65.      Die Klägerinnen und die Republik Österreich sind der Auffassung, ein Erfolgsverbot sei auch in der konkreten prozessualen Ausgestaltung mit dem Unionsrecht vereinbar. Die Klägerinnen begründen dies mit dem Interesse an einem wirksamen Rechtsbehelf gegen Urheberrechtsverletzung und dem technikneutralen Ansatz der Rechtsprechung. Das Verfahren sei nicht zu beanstanden, da die nationalen Gerichte im Rahmen des Erlasses der Sperrungsverfügung die Verhältnismäßigkeit geprüft hätten, nämlich die Frage, ob die streitgegenständliche Website ausschließlich oder doch weit überwiegend Inhalte ohne Zustimmung der Rechteinhaber zugänglich gemacht habe. Der Provider müsse die Ungewissheit bezüglich der zu treffenden Maßnahmen wegen der eklatanten Rechtsverletzungen und der angestrebten Technikoffenheit dulden. Berechtigte Interessen des Providers würden im Vollstreckungsverfahren berücksichtigt. Auch Österreich betrachtet das Verfahren im Interesse des effektiven Rechtsschutzes bei massiven Urheberrechtsverletzungen als zulässig, zumal der Provider in einer besseren Lage als der Rechteinhaber sei, die richtige Sperrmaßnahme zu wählen.

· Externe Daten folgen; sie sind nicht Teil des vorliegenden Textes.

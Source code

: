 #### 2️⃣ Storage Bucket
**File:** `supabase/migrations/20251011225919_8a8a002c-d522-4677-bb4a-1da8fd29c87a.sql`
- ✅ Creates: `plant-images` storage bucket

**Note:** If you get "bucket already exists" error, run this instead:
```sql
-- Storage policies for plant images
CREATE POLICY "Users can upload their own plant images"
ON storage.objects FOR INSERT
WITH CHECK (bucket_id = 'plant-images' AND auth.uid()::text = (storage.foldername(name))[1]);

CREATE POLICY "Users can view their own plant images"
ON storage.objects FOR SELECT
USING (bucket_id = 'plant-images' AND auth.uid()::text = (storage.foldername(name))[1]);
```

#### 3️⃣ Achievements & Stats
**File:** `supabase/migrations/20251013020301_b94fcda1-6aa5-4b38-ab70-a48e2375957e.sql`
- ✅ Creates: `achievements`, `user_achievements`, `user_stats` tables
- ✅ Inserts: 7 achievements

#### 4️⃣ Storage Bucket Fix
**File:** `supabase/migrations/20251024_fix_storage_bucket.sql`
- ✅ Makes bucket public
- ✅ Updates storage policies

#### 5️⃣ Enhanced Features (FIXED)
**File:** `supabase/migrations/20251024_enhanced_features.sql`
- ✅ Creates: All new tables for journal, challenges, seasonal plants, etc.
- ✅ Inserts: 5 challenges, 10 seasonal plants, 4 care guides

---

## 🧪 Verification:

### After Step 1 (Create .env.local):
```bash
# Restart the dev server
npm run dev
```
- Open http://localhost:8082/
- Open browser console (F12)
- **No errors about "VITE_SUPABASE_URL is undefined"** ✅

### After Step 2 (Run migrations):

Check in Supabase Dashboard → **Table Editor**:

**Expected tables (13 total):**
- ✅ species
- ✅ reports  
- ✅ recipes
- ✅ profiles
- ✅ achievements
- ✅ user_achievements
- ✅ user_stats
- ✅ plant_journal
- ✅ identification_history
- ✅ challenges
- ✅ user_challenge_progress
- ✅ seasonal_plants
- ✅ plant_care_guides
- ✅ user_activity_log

66.      Die Beklagte und die Kommission verneinen die Zulässigkeit eines Erfolgsverbots in der beschriebenen prozessrechtlichen Ausgestaltung. Nach Auffassung der Beklagten erfüllt ein allgemeines Erfolgsverbot nicht die von der Rechtsprechung im Rahmen des Art. 8 Abs. 3 der Richtlinie 2001/29 aufgestellten Anforderungen. Der Provider stehe in keiner vertraglichen Beziehung zum Rechteverletzenden. Das Erfolgsverbot würde ihm in unzumutbarer Weise die Beurteilung der Frage aufbürden, welche Sperrmaßnahmen zumutbar seien, wobei falsche Einschätzungen mit Haftungsrisiken hinsichtlich des Erfolgsverbots oder den Kunden gegenüber verbunden seien. Die Kommission sieht einen Verstoß gegen den Verhältnismäßigkeitsgrundsatz darin, dass das nationale Gericht mangels Kenntnis des Umfangs der notwendigen Maßnahmen keine Verhältnismäßigkeitsprüfung vornehmen könne. Die Möglichkeit der Abwendung von Beugestrafen ersetze nicht die korrekte Prüfung der Verhältnismäßigkeit bei Erlass der Anordnung.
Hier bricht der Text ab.